* _The problem_: Working from the records below, return word for word the line that contains "differently next time?" and each line after it, ending with the last. Skip all pictures.

Collected data:
————

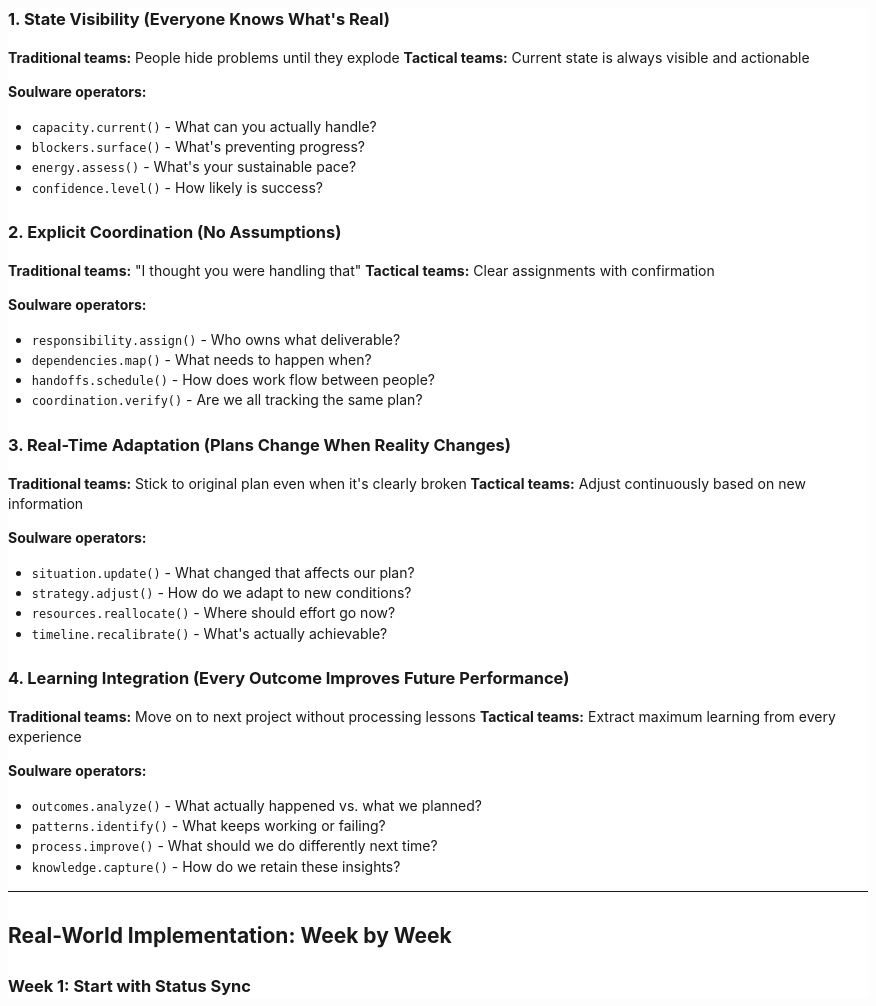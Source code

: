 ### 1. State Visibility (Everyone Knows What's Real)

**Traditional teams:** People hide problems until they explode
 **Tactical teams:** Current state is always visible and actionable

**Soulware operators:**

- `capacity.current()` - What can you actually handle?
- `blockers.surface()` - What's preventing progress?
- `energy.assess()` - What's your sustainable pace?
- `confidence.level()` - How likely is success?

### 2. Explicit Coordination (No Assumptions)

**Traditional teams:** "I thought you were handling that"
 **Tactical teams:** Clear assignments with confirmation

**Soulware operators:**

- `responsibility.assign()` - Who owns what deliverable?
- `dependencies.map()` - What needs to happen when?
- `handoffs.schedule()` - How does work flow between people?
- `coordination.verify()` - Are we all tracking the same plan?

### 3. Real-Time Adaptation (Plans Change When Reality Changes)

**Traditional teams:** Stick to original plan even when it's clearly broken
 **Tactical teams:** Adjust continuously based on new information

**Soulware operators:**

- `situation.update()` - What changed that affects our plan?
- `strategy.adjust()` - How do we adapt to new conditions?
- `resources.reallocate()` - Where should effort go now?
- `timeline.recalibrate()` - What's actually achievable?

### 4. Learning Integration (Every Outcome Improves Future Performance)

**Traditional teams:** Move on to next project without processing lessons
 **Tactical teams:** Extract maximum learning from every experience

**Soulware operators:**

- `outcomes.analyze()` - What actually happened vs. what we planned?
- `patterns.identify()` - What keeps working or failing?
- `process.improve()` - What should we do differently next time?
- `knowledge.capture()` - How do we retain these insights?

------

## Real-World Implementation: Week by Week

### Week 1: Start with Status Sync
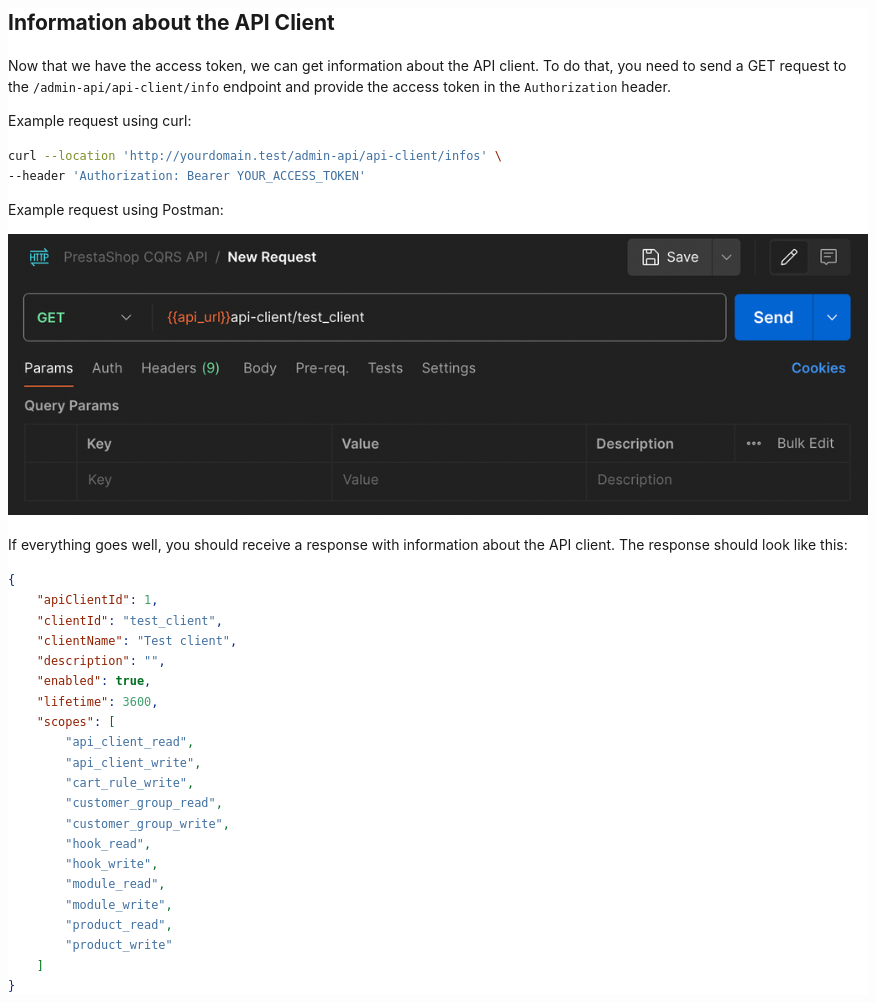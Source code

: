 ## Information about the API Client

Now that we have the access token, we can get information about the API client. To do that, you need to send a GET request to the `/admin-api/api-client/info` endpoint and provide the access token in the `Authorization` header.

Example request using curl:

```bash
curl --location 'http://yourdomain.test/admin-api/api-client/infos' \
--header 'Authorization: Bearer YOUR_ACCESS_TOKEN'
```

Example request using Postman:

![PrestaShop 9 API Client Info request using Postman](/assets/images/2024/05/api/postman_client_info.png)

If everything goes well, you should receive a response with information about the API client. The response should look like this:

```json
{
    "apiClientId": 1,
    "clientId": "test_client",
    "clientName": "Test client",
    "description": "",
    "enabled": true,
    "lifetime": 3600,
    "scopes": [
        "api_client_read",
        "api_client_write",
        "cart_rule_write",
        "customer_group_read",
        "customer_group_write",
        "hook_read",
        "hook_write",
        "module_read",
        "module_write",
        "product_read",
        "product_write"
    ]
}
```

————

* _Written response_:
- `process.improve()` - What should we do differently next time?
- `knowledge.capture()` - How do we retain these insights?

------

## Real-World Implementation: Week by Week

### Week 1: Start with Status Sync
Source code

: ## Information about the API Client

Now that we have the access token, we can get information about the API client. To do that, you need to send a GET request to the `/admin-api/api-client/info` endpoint and provide the access token in the `Authorization` header.

Example request using curl:

```bash
curl --location 'http://yourdomain.test/admin-api/api-client/infos' \
--header 'Authorization: Bearer YOUR_ACCESS_TOKEN'
```

Example request using Postman:

![PrestaShop 9 API Client Info request using Postman](/assets/images/2024/05/api/postman_client_info.png)

If everything goes well, you should receive a response with information about the API client. The response should look like this:

```json
{
    "apiClientId": 1,
    "clientId": "test_client",
    "clientName": "Test client",
    "description": "",
    "enabled": true,
    "lifetime": 3600,
    "scopes": [
        "api_client_read",
        "api_client_write",
        "cart_rule_write",
        "customer_group_read",
        "customer_group_write",
        "hook_read",
        "hook_write",
        "module_read",
        "module_write",
        "product_read",
        "product_write"
    ]
}
```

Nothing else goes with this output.